On a simpler note, did you happen to check your gas cap? First, make sure its there and screwed on tightly. But also have a look at its gasket. You didn’t say what kind of a car it is, but basically the only thing in the rear will be the gas tank. If you’re smelling a strong liquid fuel smell I’d take care of it tomorrow. The filler neck is probably leaking where it meets the tank. If it smells more like gas vapor, the vapor line has probably gotten dislodged or broken. That’s less of an emergency - I’d take care of it within a few days.

Given the check engine light I’ll bet on the gas cap first, the vapor line second, and that you have a code for an evaporation system leak.

As explosive/flammable liquids go, gasoline is relatively docile, and much of the stuff you see in movies doesn’t happen in real life … very often. Still, a fuel leak – which is what you quite possibly have – needs attending to. And sooner rather than later.

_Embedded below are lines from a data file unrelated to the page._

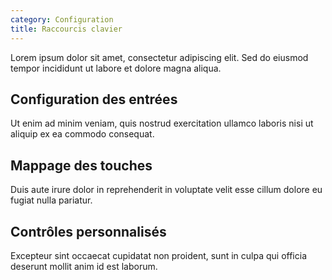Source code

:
 ```yaml
---
category: Configuration
title: Raccourcis clavier
---
```



Lorem ipsum dolor sit amet, consectetur adipiscing elit. Sed do eiusmod tempor incididunt ut labore et dolore magna aliqua.

## Configuration des entrées

Ut enim ad minim veniam, quis nostrud exercitation ullamco laboris nisi ut aliquip ex ea commodo consequat.

## Mappage des touches

Duis aute irure dolor in reprehenderit in voluptate velit esse cillum dolore eu fugiat nulla pariatur.

## Contrôles personnalisés

Excepteur sint occaecat cupidatat non proident, sunt in culpa qui officia deserunt mollit anim id est laborum.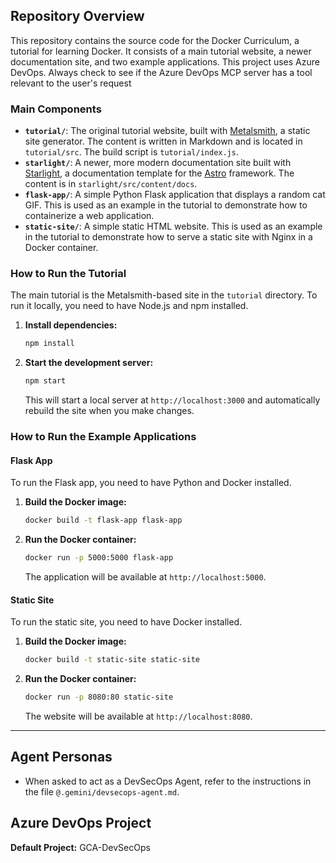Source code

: ## Repository Overview

This repository contains the source code for the Docker Curriculum, a tutorial for learning Docker. It consists of a main tutorial website, a newer documentation site, and two example applications. This project uses Azure DevOps. Always check to see if the Azure DevOps MCP server has a tool relevant to the user's request

### Main Components

*   **`tutorial/`**: The original tutorial website, built with [Metalsmith](https://metalsmith.io/), a static site generator. The content is written in Markdown and is located in `tutorial/src`. The build script is `tutorial/index.js`.
*   **`starlight/`**: A newer, more modern documentation site built with [Starlight](https://starlight.astro.build/), a documentation template for the [Astro](https://astro.build/) framework. The content is in `starlight/src/content/docs`.
*   **`flask-app/`**: A simple Python Flask application that displays a random cat GIF. This is used as an example in the tutorial to demonstrate how to containerize a web application.
*   **`static-site/`**: A simple static HTML website. This is used as an example in the tutorial to demonstrate how to serve a static site with Nginx in a Docker container.

### How to Run the Tutorial

The main tutorial is the Metalsmith-based site in the `tutorial` directory. To run it locally, you need to have Node.js and npm installed.

1.  **Install dependencies:**
    ```bash
    npm install
    ```
2.  **Start the development server:**
    ```bash
    npm start
    ```
    This will start a local server at `http://localhost:3000` and automatically rebuild the site when you make changes.

### How to Run the Example Applications

#### Flask App

To run the Flask app, you need to have Python and Docker installed.

1.  **Build the Docker image:**
    ```bash
    docker build -t flask-app flask-app
    ```
2.  **Run the Docker container:**
    ```bash
    docker run -p 5000:5000 flask-app
    ```
    The application will be available at `http://localhost:5000`.

#### Static Site

To run the static site, you need to have Docker installed.

1.  **Build the Docker image:**
    ```bash
    docker build -t static-site static-site
    ```
2.  **Run the Docker container:**
    ```bash
    docker run -p 8080:80 static-site
    ```
    The website will be available at `http://localhost:8080`.

---

## Agent Personas

- When asked to act as a DevSecOps Agent, refer to the instructions in the file `@.gemini/devsecops-agent.md`.

## Azure DevOps Project

**Default Project:** GCA-DevSecOps 
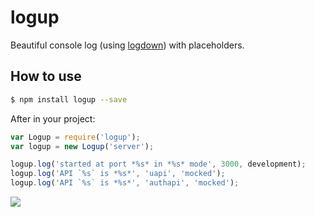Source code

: # logup
Beautiful console log (using [logdown](https://github.com/caiogondim/logdown)) with placeholders.

## How to use
```bash
$ npm install logup --save
```

After in your project:
```js
var Logup = require('logup');
var logup = new Logup('server');

logup.log('started at port *%s* in *%s* mode', 3000, development);
logup.log('API `%s` is *%s*', 'uapi', 'mocked');
logup.log('API `%s` is *%s*', 'authapi', 'mocked');
```

![](https://github.com/maxmert/logup/blob/master/screenshot.png)
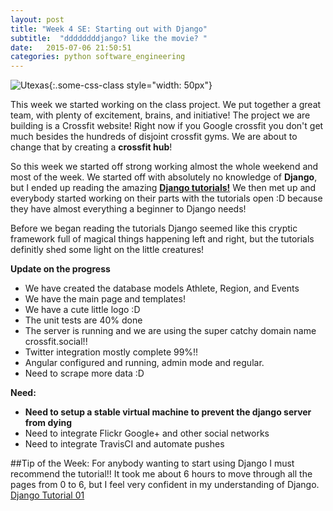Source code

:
 ```yaml
---
layout: post
title: "Week 4 SE: Starting out with Django"
subtitle:  "ddddddddjango? like the movie? "
date:   2015-07-06 21:50:51
categories: python software_engineering
---
```


 ![Utexas](https://www.utexas.edu/sites/default/files/images/Trademarked_Silhouette2.jpg){:.some-css-class style="width: 50px"} 

This week we started working on the class project. We put together a great team, with plenty of excitement, brains, and initiative! The project we are building is a Crossfit website! Right now if you Google crossfit you don't get much besides the hundreds of disjoint crossfit gyms. We are about to change that by creating a __crossfit hub__! 

So this week we started off strong working almost the whole weekend and most of the week. 
We started off with absolutely no knowledge of __Django__, but I ended up reading the amazing [__Django tutorials!__][tutorial] We then met up and everybody started working on their parts with the tutorials open :D because they have almost everything a beginner to Django needs!

Before we began reading the tutorials Django seemed like this cryptic framework full of magical things happening left and right, but the tutorials definitly shed some light on the little creatures!

__Update on the progress__

+ We have created the database models Athlete, Region, and Events  
+ We have the main page and templates!   
+ We have a cute little logo :D  
+ The unit tests are 40% done  
+ The server is running and we are using the super catchy domain name crossfit.social!!   
+ Twitter integration mostly complete 99%!!  
+ Angular configured and running, admin mode and regular. 
+ Need to scrape more data :D 

 __Need:__
+ __Need to setup a stable virtual machine to prevent the django server from dying__   
+ Need to integrate Flickr Google+ and other social networks   
+ Need to integrate TravisCI and automate pushes


##Tip of the Week:
For anybody wanting to start using Django I must recommend the tutorial!! It took me about 6 hours to move through all the pages from 0 to 6, but I feel very confident in my understanding of Django. 
[Django Tutorial 01][tutorial]

[tutorial]:https://docs.djangoproject.com/en/1.8/intro/tutorial01/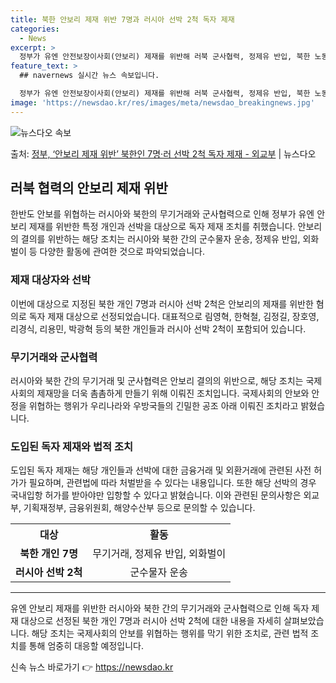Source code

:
 ```yaml
---
title: 북한 안보리 제재 위반 7명과 러시아 선박 2척 독자 제재
categories:
  - News
excerpt: >
  정부가 유엔 안전보장이사회(안보리) 제재를 위반해 러북 군사협력, 정제유 반입, 북한 노동자 외화벌이에 관여…
feature_text: >
  ## navernews 실시간 뉴스 속보입니다.

  정부가 유엔 안전보장이사회(안보리) 제재를 위반해 러북 군사협력, 정제유 반입, 북한 노동자 외화벌이에 관여…
image: 'https://newsdao.kr/res/images/meta/newsdao_breakingnews.jpg'
---
```


![뉴스다오 속보](https://newsdao.kr/res/images/meta/newsdao_breakingnews.jpg)

<p>출처: <a href="https://newsdao.kr/3905" rel="dofollow">정부, ‘안보리 제재 위반’ 북한인 7명·러 선박 2척 독자 제재 - 외교부</a> | 뉴스다오</p>

<h2 data-ke-size="size26">러북 협력의 안보리 제재 위반 </h2>
<p data-ke-size="size16">한반도 안보를 위협하는 러시아와 북한의 무기거래와 군사협력으로 인해 정부가 유엔 안보리 제재를 위반한 특정 개인과 선박을 대상으로 독자 제재 조치를 취했습니다. 안보리의 결의를 위반하는 해당 조치는 러시아와 북한 간의 군수물자 운송, 정제유 반입, 외화벌이 등 다양한 활동에 관여한 것으로 파악되었습니다.</p>

<h3>제재 대상자와 선박</h3>
<p data-ke-size="size16">이번에 대상으로 지정된 북한 개인 7명과 러시아 선박 2척은 안보리의 제재를 위반한 혐의로 독자 제재 대상으로 선정되었습니다. 대표적으로 림영혁, 한혁철, 김정길, 장호영, 리경식, 리용민, 박광혁 등의 북한 개인들과 러시아 선박 2척이 포함되어 있습니다.</p>

<h3>무기거래와 군사협력</h3>
<p data-ke-size="size16">러시아와 북한 간의 무기거래 및 군사협력은 안보리 결의의 위반으로, 해당 조치는 국제사회의 제재망을 더욱 촘촘하게 만들기 위해 이뤄진 조치입니다. 국제사회의 안보와 안정을 위협하는 행위가 우리나라와 우방국들의 긴밀한 공조 아래 이뤄진 조치라고 밝혔습니다.</p>

<h3>도입된 독자 제재와 법적 조치</h3>
<p data-ke-size="size16">도입된 독자 제재는 해당 개인들과 선박에 대한 금융거래 및 외환거래에 관련된 사전 허가가 필요하며, 관련법에 따라 처벌받을 수 있다는 내용입니다. 또한 해당 선박의 경우 국내입항 허가를 받아야만 입항할 수 있다고 밝혔습니다. 이와 관련된 문의사항은 외교부, 기획재정부, 금융위원회, 해양수산부 등으로 문의할 수 있습니다.</p>

<table>
	<tr>
		<th>대상</th>
		<th>활동</th>
	</tr>
	<tr>
		<td style="text-align: center; height: 17px;"><b>북한 개인 7명</b></td>
		<td style="text-align: center; height: 17px;">무기거래, 정제유 반입, 외화벌이</td>
	</tr>
	<tr>
		<td style="text-align: center; height: 17px;"><b>러시아 선박 2척</b></td>
		<td style="text-align: center; height: 17px;">군수물자 운송</td>
	</tr>
</table>

<hr>

<p data-ke-size="size16">유엔 안보리 제재를 위반한 러시아와 북한 간의 무기거래와 군사협력으로 인해 독자 제재 대상으로 선정된 북한 개인 7명과 러시아 선박 2척에 대한 내용을 자세히 살펴보았습니다. 해당 조치는 국제사회의 안보를 위협하는 행위를 막기 위한 조치로, 관련 법적 조치를 통해 엄중히 대응할 예정입니다.</p> 

신속 뉴스 바로가기 👉 <a href="https://newsdao.kr" rel="dofollow">https://newsdao.kr</a>


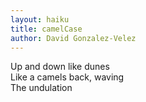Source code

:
 ```yaml
---
layout: haiku
title: camelCase
author: David Gonzalez-Velez
---
```


Up and down like dunes <br>
Like a camels back, waving <br>
The undulation <br>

I’d call ahead and make sure that whoever you are taking it to will welcome the arrival of a vehicle with a possible fuel leak. Some shops won’t touch gas tanks.

Safe to drive? Of course not. But if you were really concerned about safety you wouldn’t own a car in the first place. Ask whoever you are going to take it to what they think. If they say get it towed, get it towed.

If the garage is really near your home drive carefully without any passengers to get fixed ASAP.

Otherwise get it towed(my choice).

You Forgot To Introduce Your Car!

Please give us some basics. What make, model, year, and how many miles are on this machine?

Sometimes problems are “vehicle specific” or a reader has had similar experiences or knows of a recall, etcetera.

This might not help, but give it a shot. Talk to us.

Do you smell gasoline when the engine is running more than when the engine is shut off? If you do, it’s an engine problem (not burning all the gasoline it’s fed).
Does it happen most after you have filled up the gas tank?
Anyway, see a repair shop.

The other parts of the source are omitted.